Bulan lalu, Menteri Pertahanan Rusia Anatoly Serdyukov mengatakan, Rusia siap berunding dengan NATO dalam pembangunan sistem pertahanan rudal Eropa asal beberapa hal yang masih menjadi pertanyaan bisa dijelaskan. ”Hal terpenting bagi kami pertama-tama adalah mendefinisikan apa sebenarnya ancaman paling nyata bagi Eropa,” ungkap Serdyukov dalam wawancara dengan mingguan Der Spiegel dari Jerman.
AS sudah lama berniat menggelar sistem pertahanan rudal di negara-negara eks Uni Soviet di Eropa Timur. Namun, rencana ini tertunda terus karena diprotes keras oleh Rusia, yang merasa sistem itu mengancam kedaulatannya.
AS berulang kali menegaskan, sistem pertahanan rudal itu bertujuan melindungi Eropa dari ancaman ”negara-negara nakal” (rogue states), seperti Iran.

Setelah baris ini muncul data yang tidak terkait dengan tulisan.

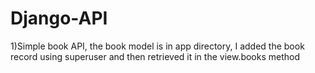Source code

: # Django-API

1)Simple book API, the book model is in app directory, I added the book record using superuser and then retrieved it in the view.books method
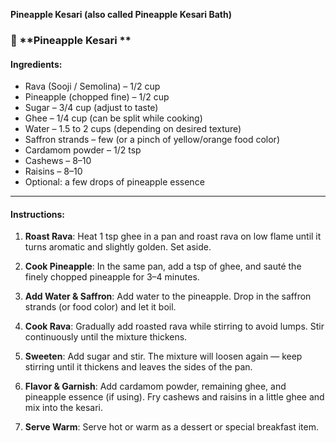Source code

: **Pineapple Kesari (also called Pineapple Kesari Bath)**


### 🍍 **Pineapple Kesari **

#### Ingredients:

* Rava (Sooji / Semolina) – 1/2 cup
* Pineapple (chopped fine) – 1/2 cup
* Sugar – 3/4 cup (adjust to taste)
* Ghee – 1/4 cup (can be split while cooking)
* Water – 1.5 to 2 cups (depending on desired texture)
* Saffron strands – few (or a pinch of yellow/orange food color)
* Cardamom powder – 1/2 tsp
* Cashews – 8–10
* Raisins – 8–10
* Optional: a few drops of pineapple essence

---

#### Instructions:

1. **Roast Rava**:
   Heat 1 tsp ghee in a pan and roast rava on low flame until it turns aromatic and slightly golden. Set aside.

2. **Cook Pineapple**:
   In the same pan, add a tsp of ghee, and sauté the finely chopped pineapple for 3–4 minutes.

3. **Add Water & Saffron**:
   Add water to the pineapple. Drop in the saffron strands (or food color) and let it boil.

4. **Cook Rava**:
   Gradually add roasted rava while stirring to avoid lumps. Stir continuously until the mixture thickens.

5. **Sweeten**:
   Add sugar and stir. The mixture will loosen again — keep stirring until it thickens and leaves the sides of the pan.

6. **Flavor & Garnish**:
   Add cardamom powder, remaining ghee, and pineapple essence (if using). Fry cashews and raisins in a little ghee and
   mix into the kesari.

7. **Serve Warm**:
   Serve hot or warm as a dessert or special breakfast item.

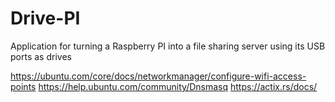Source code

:# Drive-PI
Application for turning a Raspberry PI into a file sharing server using its USB ports as drives









https://ubuntu.com/core/docs/networkmanager/configure-wifi-access-points
https://help.ubuntu.com/community/Dnsmasq
https://actix.rs/docs/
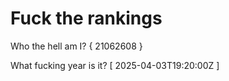 # Fuck the rankings

Who the hell am I?
{ 21062608 }

What fucking year is it?
[ 2025-04-03T19:20:00Z ]
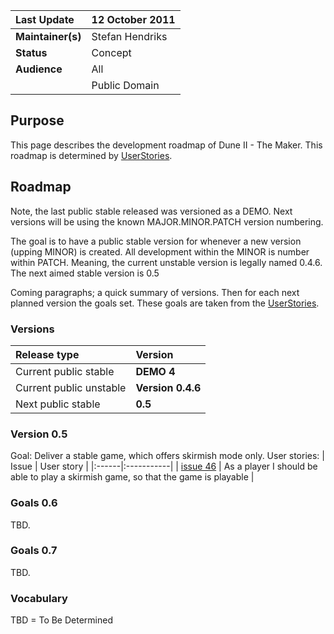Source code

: | **Last Update** | 12 October 2011 |
|:----------------|:----------------|
| **Maintainer(s)** | Stefan Hendriks |
| **Status** | Concept |
| **Audience** | All |
|  | Public Domain |

## Purpose ##

This page describes the development roadmap of Dune II - The Maker. This roadmap is determined by [UserStories](UserStories.md).

## Roadmap ##

Note, the last public stable released was versioned as a DEMO. Next versions will be using the known MAJOR.MINOR.PATCH version numbering.

The goal is to have a public stable version for whenever a new version (upping MINOR) is created. All development within the MINOR is number within PATCH. Meaning, the current unstable version is legally named 0.4.6. The next aimed stable version is 0.5

Coming paragraphs; a quick summary of versions. Then for each next planned version the goals set. These goals are taken from the [UserStories](UserStories.md).

### Versions ###
| Release type | Version |
|:-------------|:--------|
| Current public stable | **DEMO 4** |
| Current public unstable  | **Version 0.4.6** |
| Next public stable | **0.5** |


### Version 0.5 ###
Goal: Deliver a stable game, which offers skirmish mode only.
User stories:
| Issue | User story |
|:------|:-----------|
| [issue 46](https://code.google.com/p/dune2themaker/issues/detail?id=46) | As a player I should be able to play a skirmish game, so that the game is playable |


### Goals 0.6 ###
TBD.


### Goals 0.7 ###
TBD.



### Vocabulary ###
TBD = To Be Determined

Untuk meyakinkan niat ini, AS dan NATO mengajak Rusia turut terlibat dalam program ini.
Sebuah laporan di koran Nezavisimaya Gazeta di Moskwa, Jumat, mengatakan, NATO bahkan menawarkan kepada Rusia akses data satelit militer AS dan informasi strategis lainnya apabila negara itu mau bergabung dalam pembangunan perisai rudal ini.
”Dengan bergabung dalam sistem NATO ABM (anti-ballistic missile), Moskwa bisa memperkuat keamanan teritorial Rusia dengan menerima ’informasi tertentu’ dari satelit-satelit AS, misalnya gambar-gambar Korea Utara,” tulis koran tersebut.
Juru bicara NATO James Appathurai di Brussels, Belgia, mengaku belum membaca artikel itu dan belum bisa berkomentar.
Ancaman politik AS
Pada kesempatan sama di Seoul, Lavrov, juga mengharapkan perubahan peta politik dalam negeri AS tak akan mengganggu proses ratifikasi perjanjian pengurangan senjata strategis (New START) antara AS dan Rusia.
Perjanjian, yang akan mengurangi jumlah senjata nuklir dua negara hingga 30 persen, sudah ditandatangani Presiden Medvedev dan Presiden Barack Obama di Praha, Ceko, 8 April. Namun, perjanjian baru berlaku setelah diratifikasi Senat AS dan Duma, majelis rendah parlemen Rusia.
Kemenangan Partai Republik di DPR AS dan keberhasilan mereka menambah kursi di Senat AS dikhawatirkan akan mengganjal perjanjian ini.